I've been working on finishing a new manuscript called, "There's a Ghost in This Machine of Air" which focuses on the history of Sebastopol. For our assignment this week, we were asked to revise a poem and change the "you" who is being addressed. I did revise this poem, but when I tried to shift the "you" away from Sebastopol, I lost the heart of what I was trying to do. So, I switched it back. (The mural pictured here is the actual WPA era mural that is still in our post office and that I refer to in the poem.) Here is my revised poem.
Pine sap town built on stolen ground. Wagon rutted streets. Hills once lush
Dear Sebastopol –
Hard not to get dizzy, here, under tides of scent—how they grade and terrace the air:
salt thick tang of wet earth fat with limestone against sweet rot of wind falls.
Pine sap town built on stolen ground. Wagon rutted streets. Hills once lush
with redwood and oak, cleared to the root for embroidery of orchards.
Century-wide berths of scrub oaks smoldering in the Laguna.

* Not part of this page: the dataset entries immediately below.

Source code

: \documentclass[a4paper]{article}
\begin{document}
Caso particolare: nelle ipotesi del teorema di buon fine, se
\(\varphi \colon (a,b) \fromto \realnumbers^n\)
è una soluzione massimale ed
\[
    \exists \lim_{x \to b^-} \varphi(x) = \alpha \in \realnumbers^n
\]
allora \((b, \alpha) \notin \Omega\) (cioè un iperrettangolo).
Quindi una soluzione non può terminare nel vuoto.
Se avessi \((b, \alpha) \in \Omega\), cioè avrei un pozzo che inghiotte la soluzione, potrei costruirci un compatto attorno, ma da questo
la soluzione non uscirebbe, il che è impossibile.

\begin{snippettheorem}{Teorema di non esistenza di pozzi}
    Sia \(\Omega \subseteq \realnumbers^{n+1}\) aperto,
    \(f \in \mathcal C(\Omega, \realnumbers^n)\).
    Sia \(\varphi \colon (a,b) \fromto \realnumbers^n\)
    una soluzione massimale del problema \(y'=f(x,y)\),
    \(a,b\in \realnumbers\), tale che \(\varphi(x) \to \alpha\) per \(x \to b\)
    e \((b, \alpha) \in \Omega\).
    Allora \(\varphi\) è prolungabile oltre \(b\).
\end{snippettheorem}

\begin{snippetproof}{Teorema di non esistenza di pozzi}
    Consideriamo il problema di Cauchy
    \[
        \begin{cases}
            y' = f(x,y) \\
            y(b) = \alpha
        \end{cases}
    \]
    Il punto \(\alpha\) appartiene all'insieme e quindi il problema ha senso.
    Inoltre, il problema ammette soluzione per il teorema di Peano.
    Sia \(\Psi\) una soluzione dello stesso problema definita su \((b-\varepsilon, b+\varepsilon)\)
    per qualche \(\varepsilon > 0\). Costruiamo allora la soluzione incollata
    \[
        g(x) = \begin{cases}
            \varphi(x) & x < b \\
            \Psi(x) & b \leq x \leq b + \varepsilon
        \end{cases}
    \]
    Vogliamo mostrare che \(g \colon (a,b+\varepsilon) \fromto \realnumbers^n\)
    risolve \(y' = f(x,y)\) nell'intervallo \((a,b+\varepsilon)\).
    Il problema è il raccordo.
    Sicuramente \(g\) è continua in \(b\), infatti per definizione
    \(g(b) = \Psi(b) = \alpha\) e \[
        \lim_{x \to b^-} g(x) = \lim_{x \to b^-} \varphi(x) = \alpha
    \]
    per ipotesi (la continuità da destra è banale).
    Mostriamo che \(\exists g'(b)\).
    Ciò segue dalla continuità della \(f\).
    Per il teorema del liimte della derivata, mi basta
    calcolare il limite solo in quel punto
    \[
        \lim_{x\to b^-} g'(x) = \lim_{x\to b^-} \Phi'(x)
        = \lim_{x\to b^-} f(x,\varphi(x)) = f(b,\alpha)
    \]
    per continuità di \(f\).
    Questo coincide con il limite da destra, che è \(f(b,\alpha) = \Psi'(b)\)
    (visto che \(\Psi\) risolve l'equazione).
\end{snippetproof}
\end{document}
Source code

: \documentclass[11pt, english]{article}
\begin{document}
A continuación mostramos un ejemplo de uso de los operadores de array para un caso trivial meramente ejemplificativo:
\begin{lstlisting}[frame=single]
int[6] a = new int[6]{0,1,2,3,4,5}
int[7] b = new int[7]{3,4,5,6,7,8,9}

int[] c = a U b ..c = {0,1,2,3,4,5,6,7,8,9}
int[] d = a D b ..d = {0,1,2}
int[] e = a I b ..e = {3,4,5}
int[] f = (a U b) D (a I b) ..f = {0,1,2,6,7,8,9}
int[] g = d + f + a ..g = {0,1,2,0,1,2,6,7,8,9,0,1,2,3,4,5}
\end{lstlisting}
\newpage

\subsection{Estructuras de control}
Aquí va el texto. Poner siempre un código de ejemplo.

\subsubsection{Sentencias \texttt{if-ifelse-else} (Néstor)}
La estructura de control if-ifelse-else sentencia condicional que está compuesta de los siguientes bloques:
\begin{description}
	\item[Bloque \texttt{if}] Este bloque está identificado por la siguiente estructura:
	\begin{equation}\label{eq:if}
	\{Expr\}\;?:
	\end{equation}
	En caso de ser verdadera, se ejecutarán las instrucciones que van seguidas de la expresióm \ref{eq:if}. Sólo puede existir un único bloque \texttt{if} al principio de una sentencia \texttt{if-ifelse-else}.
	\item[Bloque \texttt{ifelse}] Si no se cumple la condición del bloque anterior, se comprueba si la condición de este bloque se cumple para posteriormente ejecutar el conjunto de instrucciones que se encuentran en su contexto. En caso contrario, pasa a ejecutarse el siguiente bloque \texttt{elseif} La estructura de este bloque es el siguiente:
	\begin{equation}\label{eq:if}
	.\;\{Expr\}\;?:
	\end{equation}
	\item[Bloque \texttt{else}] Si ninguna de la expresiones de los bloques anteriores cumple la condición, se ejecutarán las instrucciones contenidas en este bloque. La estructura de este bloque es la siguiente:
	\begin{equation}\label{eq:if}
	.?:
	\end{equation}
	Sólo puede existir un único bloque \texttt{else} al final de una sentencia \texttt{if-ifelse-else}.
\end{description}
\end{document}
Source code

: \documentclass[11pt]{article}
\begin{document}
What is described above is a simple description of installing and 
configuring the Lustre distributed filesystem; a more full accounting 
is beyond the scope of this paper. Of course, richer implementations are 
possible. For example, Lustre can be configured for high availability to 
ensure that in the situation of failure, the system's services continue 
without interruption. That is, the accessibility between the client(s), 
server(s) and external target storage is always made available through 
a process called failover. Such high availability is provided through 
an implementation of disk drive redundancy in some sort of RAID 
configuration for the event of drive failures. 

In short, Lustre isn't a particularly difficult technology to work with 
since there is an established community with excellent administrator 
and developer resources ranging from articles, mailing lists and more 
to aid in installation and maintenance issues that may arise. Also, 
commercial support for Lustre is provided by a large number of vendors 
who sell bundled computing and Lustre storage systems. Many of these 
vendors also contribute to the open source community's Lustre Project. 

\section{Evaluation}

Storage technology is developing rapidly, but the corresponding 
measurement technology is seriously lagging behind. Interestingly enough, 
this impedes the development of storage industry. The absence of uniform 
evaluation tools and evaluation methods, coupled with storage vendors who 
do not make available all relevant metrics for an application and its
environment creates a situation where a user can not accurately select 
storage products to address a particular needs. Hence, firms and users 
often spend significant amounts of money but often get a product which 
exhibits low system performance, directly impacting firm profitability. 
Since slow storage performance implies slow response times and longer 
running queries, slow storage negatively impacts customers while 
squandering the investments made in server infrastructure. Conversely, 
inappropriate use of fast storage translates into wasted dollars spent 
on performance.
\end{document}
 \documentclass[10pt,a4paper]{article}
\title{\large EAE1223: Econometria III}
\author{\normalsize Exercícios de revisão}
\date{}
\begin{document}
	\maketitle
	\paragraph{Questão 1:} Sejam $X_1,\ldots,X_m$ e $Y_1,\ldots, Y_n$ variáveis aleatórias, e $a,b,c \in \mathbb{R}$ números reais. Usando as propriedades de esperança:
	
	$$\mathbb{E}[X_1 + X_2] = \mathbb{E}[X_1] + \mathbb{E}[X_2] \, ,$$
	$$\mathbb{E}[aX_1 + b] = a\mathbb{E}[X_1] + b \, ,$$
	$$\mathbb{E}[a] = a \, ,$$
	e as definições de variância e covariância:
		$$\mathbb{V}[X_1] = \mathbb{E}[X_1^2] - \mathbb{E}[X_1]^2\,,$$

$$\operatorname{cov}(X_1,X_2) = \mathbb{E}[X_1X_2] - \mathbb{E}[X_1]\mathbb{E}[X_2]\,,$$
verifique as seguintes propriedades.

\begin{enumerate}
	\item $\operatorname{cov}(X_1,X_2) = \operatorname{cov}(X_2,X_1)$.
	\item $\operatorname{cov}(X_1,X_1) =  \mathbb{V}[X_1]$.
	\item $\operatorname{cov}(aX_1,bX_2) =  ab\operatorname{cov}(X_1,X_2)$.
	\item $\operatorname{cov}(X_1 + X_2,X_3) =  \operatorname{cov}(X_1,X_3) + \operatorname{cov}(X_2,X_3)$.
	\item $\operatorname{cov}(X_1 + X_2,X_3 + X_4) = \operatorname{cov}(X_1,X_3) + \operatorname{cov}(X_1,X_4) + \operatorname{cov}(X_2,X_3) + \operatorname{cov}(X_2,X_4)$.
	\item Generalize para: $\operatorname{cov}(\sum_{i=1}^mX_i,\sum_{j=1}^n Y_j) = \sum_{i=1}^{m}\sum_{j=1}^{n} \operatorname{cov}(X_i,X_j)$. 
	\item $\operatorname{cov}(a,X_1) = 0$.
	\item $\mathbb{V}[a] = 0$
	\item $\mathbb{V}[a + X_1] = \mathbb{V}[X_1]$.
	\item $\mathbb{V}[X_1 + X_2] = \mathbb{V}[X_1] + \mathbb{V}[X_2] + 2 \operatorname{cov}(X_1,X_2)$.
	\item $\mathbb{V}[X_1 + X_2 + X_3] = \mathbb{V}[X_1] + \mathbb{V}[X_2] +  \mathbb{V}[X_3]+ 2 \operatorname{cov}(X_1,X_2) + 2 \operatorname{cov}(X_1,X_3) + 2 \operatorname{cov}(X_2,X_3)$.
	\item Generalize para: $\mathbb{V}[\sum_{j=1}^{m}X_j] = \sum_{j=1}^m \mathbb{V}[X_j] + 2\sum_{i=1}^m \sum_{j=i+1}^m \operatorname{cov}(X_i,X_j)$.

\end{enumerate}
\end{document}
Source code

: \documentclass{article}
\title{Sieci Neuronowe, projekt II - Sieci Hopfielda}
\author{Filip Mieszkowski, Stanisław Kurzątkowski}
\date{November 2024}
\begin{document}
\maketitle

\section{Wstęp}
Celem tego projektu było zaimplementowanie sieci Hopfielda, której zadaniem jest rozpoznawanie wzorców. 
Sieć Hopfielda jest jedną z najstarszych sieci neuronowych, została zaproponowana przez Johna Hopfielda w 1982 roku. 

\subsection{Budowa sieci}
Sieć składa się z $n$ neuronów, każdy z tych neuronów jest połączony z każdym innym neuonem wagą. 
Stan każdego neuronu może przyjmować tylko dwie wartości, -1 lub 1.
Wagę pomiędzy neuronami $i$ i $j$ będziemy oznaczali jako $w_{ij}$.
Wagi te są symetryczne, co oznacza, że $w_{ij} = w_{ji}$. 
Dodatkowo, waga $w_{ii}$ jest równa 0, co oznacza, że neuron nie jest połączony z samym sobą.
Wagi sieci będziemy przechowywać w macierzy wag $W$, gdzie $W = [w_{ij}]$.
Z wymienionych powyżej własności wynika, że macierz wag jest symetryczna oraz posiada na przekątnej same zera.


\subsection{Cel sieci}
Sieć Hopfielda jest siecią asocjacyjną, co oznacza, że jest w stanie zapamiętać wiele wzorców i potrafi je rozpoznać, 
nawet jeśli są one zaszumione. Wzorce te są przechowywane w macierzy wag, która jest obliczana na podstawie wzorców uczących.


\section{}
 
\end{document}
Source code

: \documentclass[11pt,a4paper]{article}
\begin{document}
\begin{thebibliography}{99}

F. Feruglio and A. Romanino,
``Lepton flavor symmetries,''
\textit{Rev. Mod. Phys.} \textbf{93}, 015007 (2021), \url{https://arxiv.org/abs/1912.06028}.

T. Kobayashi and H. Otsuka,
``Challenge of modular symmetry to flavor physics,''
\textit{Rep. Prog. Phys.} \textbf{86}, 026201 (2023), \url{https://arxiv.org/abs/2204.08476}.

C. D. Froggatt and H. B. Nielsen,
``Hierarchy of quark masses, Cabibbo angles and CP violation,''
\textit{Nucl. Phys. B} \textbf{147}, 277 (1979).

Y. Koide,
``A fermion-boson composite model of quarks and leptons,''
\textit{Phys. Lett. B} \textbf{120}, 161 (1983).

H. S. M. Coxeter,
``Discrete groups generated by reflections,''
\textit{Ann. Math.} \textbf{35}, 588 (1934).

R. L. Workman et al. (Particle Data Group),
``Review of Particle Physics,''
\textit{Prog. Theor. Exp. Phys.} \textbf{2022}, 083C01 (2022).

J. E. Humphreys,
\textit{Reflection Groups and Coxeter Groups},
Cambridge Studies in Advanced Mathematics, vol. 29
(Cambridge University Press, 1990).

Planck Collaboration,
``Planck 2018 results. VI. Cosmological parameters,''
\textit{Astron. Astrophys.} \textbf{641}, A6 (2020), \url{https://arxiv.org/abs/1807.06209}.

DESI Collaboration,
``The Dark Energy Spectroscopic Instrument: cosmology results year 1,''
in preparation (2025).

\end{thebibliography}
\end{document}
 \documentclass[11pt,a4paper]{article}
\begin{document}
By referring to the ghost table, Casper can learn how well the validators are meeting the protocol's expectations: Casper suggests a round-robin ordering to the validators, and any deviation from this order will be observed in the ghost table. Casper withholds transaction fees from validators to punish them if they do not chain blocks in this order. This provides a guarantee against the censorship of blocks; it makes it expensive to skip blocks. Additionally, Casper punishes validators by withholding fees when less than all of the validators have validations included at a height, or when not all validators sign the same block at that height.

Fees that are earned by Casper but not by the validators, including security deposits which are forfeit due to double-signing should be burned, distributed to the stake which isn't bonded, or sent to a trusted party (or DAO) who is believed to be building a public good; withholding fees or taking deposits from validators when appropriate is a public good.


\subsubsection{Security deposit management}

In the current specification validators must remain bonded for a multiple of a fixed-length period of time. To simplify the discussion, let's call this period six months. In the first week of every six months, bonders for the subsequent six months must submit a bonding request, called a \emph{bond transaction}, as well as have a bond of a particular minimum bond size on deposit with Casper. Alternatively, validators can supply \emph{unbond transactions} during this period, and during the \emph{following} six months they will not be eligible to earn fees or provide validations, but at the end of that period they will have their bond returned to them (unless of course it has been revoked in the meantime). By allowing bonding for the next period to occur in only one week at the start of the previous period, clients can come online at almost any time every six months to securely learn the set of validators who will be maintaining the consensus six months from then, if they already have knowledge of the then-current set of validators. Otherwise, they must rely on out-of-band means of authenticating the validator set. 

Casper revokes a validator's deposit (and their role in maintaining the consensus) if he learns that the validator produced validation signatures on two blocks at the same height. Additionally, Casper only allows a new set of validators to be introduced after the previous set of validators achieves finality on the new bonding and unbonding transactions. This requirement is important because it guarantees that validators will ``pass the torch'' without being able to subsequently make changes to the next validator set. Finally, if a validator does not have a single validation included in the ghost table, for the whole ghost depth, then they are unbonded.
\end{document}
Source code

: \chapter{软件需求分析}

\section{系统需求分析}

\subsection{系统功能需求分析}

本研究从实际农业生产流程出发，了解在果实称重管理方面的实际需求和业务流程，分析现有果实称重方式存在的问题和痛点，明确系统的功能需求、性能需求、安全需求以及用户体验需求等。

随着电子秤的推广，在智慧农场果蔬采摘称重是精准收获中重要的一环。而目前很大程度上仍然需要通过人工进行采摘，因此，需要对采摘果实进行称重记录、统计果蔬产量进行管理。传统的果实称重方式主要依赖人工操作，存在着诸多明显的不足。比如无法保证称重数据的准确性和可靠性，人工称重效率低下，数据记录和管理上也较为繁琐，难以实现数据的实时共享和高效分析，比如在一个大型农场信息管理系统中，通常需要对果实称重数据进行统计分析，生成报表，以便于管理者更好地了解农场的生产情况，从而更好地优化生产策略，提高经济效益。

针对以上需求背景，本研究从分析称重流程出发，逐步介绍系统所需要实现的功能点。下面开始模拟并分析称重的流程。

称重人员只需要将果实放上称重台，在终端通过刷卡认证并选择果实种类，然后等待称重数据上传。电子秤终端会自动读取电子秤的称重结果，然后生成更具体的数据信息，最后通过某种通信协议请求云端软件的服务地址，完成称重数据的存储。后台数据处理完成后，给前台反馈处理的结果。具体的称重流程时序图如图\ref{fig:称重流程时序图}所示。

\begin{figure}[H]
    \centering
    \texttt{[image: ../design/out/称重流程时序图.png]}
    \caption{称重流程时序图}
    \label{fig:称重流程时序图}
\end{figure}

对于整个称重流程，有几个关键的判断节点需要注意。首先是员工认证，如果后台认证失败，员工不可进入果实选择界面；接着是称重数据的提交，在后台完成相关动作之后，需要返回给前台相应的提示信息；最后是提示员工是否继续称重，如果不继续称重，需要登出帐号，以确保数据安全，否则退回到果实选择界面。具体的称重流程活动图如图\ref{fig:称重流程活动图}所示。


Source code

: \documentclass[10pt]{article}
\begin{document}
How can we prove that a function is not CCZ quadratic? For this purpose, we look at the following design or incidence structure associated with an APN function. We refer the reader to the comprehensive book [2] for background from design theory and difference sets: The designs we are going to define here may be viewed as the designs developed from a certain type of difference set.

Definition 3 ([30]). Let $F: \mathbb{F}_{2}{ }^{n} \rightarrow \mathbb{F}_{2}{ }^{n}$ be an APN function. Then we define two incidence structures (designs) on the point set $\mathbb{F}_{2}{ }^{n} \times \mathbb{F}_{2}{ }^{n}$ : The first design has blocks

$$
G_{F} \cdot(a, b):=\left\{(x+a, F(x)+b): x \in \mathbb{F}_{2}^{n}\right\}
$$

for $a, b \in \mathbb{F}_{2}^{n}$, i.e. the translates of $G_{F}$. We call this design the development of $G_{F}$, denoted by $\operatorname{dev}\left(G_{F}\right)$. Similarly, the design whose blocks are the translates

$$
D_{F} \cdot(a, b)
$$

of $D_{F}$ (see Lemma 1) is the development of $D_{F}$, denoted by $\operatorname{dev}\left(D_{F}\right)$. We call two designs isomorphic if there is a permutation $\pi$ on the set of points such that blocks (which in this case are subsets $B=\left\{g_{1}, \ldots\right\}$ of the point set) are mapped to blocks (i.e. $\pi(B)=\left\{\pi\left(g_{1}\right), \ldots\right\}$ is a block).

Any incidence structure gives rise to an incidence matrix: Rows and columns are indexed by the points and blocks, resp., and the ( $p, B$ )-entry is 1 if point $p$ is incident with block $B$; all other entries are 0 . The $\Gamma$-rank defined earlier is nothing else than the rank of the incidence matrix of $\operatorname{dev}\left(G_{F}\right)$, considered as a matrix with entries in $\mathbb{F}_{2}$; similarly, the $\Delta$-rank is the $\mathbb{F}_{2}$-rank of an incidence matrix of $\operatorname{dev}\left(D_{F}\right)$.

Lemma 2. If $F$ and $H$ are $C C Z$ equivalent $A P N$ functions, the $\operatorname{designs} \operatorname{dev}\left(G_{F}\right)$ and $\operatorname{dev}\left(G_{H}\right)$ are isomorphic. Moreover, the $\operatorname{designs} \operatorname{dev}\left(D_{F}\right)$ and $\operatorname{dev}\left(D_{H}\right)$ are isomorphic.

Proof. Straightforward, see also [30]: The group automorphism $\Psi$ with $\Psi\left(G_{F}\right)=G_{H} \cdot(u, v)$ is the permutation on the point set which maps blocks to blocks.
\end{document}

A train that carried its screaming weight down main street.
But the WPA mural on the post office wall still frames:
the hard won promise of rows of apple trees flanked by white chicken coops.
Once your accepted story swallowed me under its bell glass sky.
Now, I wake slowly. Learn to waver in the air above what history we've learned
sense what’s pushing up underneath.
1 comment:
love this!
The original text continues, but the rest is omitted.